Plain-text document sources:
[Start of Attachment]

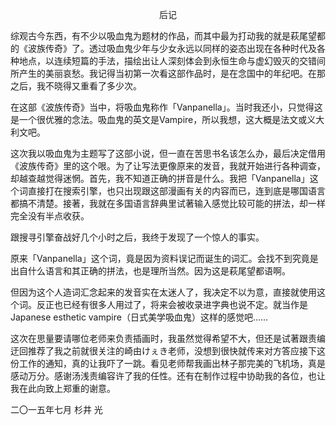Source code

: <p align="center">后记</p>

综观古今东西，有不少以吸血鬼为题材的作品，而其中最为打动我的就是萩尾望都的《波族传奇》了。透过吸血鬼少年与少女永远以同样的姿态出现在各种时代及各种地点，以连续短篇的手法，描绘出让人深刻体会到永恒生命与虚幻毁灭的交错间所产生的美丽哀愁。我记得当初第一次看这部作品时，是在念国中的年纪吧。在那之后，我不晓得又重看了多少次。

在这部《波族传奇》当中，将吸血鬼称作「Vanpanella」。当时我还小，只觉得这是一个很优雅的念法。吸血鬼的英文是Vampire，所以我想，这大概是法文或义大利文吧。

这次我以吸血鬼为主题写了这部小说，但一直在苦思书名该怎么办，最后决定借用《波族传奇》里的这个哏。为了让写法更像原来的发音，我就开始进行各种调查，却越查越觉得迷惘。首先，我不知道正确的拼音是什么。我把「Vanpanella」这个词直接打在搜索引擎，也只出现跟这部漫画有关的内容而已，连到底是哪国语言都搞不清楚。接著，我就在多国语言辞典里试著输入感觉比较可能的拼法，却一样完全没有半点收获。

跟搜寻引擎奋战好几个小时之后，我终于发现了一个惊人的事实。

原来「Vanpanella」这个词，竟是因为资料误记而诞生的词汇。会找不到究竟是出自什么语言和其正确的拼法，也是理所当然。因为这是萩尾望都语啊。

但因为这个人造词汇念起来的发音实在太迷人了，我决定不以为意，直接就使用这个词。反正也已经有很多人用过了，将来会被收录进字典也说不定。就当作是Japanese esthetic vampire（日式美学吸血鬼）这样的感觉吧……

这次在思量要请哪位老师来负责插画时，我虽然觉得希望不大，但还是试著跟责编迂回推荐了我之前就很关注的崎由けぇき老师，没想到很快就传来对方答应接下这份工作的通知，真的让我吓了一跳。看见老师帮我画出林子那完美的飞机场，真是感动万分。感谢汤浅责编容许了我的任性。还有在制作过程中协助我的各位，也让我在此向致上郑重的谢意。

二〇一五年七月 杉井 光

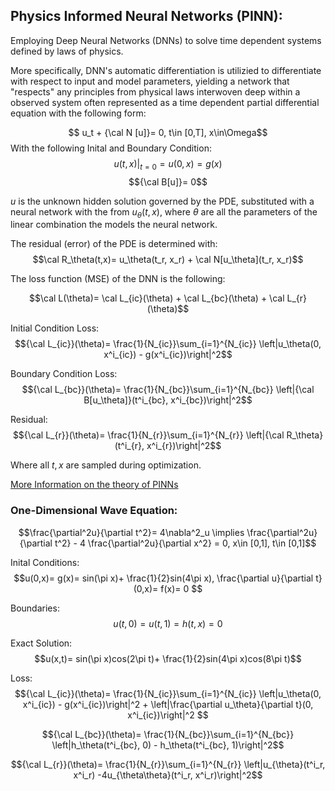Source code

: ## Physics Informed Neural Networks (PINN):
Employing Deep Neural Networks (DNNs) to solve time dependent systems defined by laws of physics.

More specifically, DNN's automatic differentiation is utilizied to differentiate with respect to input and model parameters, yielding a network that "respects" any principles from physical laws interwoven deep within a observed system often represented as a time dependent partial differential equation with the following form: 

$$ u_t  + {\cal N [u]}= 0, t\in [0,T],  x\in\Omega$$
With the following Inital and Boundary Condition:
$$ u(t,x)|_{t=0}= u(0,x)= g(x)$$ 
$${\cal B[u]}= 0$$

$u$ is the unknown hidden solution governed by the PDE, substituted with a neural network with the from $u_\theta(t,x)$, where $\theta$ are all the parameters of the linear combination the models the neural network.

The residual (error) of the PDE is determined with:
$$\cal R_\theta(t,x)= u_\theta(t_r, x_r) + \cal N[u_\theta](t_r, x_r)$$

The loss function (MSE) of the DNN is the following:

$$\cal L(\theta)= \cal L_{ic}(\theta) + \cal L_{bc}(\theta) + \cal L_{r}(\theta)$$

Initial Condition Loss:
$${\cal L_{ic}}(\theta)= \frac{1}{N_{ic}}\sum_{i=1}^{N_{ic}} \left|u_\theta(0, x^i_{ic}) - g(x^i_{ic})\right|^2$$

Boundary Condition Loss:
$${\cal L_{bc}}(\theta)= \frac{1}{N_{bc}}\sum_{i=1}^{N_{bc}} \left|{\cal B[u_\theta]}(t^i_{bc}, x^i_{bc})\right|^2$$

Residual:
$${\cal L_{r}}(\theta)= \frac{1}{N_{r}}\sum_{i=1}^{N_{r}} \left|{\cal R_\theta}(t^i_{r}, x^i_{r})\right|^2$$

Where all $t, x$ are sampled during optimization.

[More Information on the theory of PINNs](https://doi.org/10.1016/j.jcp.2018.10.045)

### One-Dimensional Wave Equation:
$$\frac{\partial^2u}{\partial t^2}= 4\nabla^2_u \implies \frac{\partial^2u}{\partial t^2} - 4 \frac{\partial^2u}{\partial x^2} = 0, x\in [0,1], t\in [0,1]$$

Inital Conditions:
$$u(0,x)= g(x)= sin(\pi x)+ \frac{1}{2}sin(4\pi x), \frac{\partial u}{\partial t}(0,x)= f(x)= 0 $$ 

Boundaries:
$$ u(t,0)= u(t,1)= h(t,x)= 0$$

Exact Solution:
$$u(x,t)= sin(\pi x)cos(2\pi t)+ \frac{1}{2}sin(4\pi x)cos(8\pi t)$$

Loss:
$${\cal L_{ic}}(\theta)= \frac{1}{N_{ic}}\sum_{i=1}^{N_{ic}} \left|u_\theta(0, x^i_{ic}) - g(x^i_{ic})\right|^2 + \left|\frac{\partial u_\theta}{\partial t}(0, x^i_{ic})\right|^2 $$

$${\cal L_{bc}}(\theta)= \frac{1}{N_{bc}}\sum_{i=1}^{N_{bc}} \left|h_\theta(t^i_{bc}, 0) - h_\theta(t^i_{bc}, 1)\right|^2$$

$${\cal L_{r}}(\theta)= \frac{1}{N_{r}}\sum_{i=1}^{N_{r}} \left|u_{\theta}(t^i_r, x^i_r) -4u_{\theta\theta}(t^i_r, x^i_r)\right|^2$$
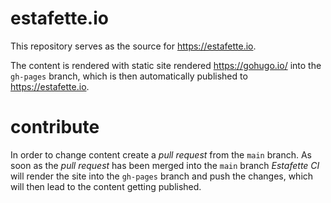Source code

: # estafette.io

This repository serves as the source for https://estafette.io.

The content is rendered with static site rendered https://gohugo.io/ into the `gh-pages` branch, which is then automatically published to https://estafette.io.

# contribute

In order to change content create a _pull request_ from the `main` branch. As soon as the _pull request_ has been merged into the `main` branch _Estafette CI_ will render the site into the `gh-pages` branch and push the changes, which will then lead to the content getting published.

[End of Attachment]

Check every line above for the string "Vanpanella" and copy those that have it.

EXERCISE ANSWER:
在这部《波族传奇》当中，将吸血鬼称作「Vanpanella」。当时我还小，只觉得这是一个很优雅的念法。吸血鬼的英文是Vampire，所以我想，这大概是法文或义大利文吧。
这次我以吸血鬼为主题写了这部小说，但一直在苦思书名该怎么办，最后决定借用《波族传奇》里的这个哏。为了让写法更像原来的发音，我就开始进行各种调查，却越查越觉得迷惘。首先，我不知道正确的拼音是什么。我把「Vanpanella」这个词直接打在搜索引擎，也只出现跟这部漫画有关的内容而已，连到底是哪国语言都搞不清楚。接著，我就在多国语言辞典里试著输入感觉比较可能的拼法，却一样完全没有半点收获。
原来「Vanpanella」这个词，竟是因为资料误记而诞生的词汇。会找不到究竟是出自什么语言和其正确的拼法，也是理所当然。因为这是萩尾望都语啊。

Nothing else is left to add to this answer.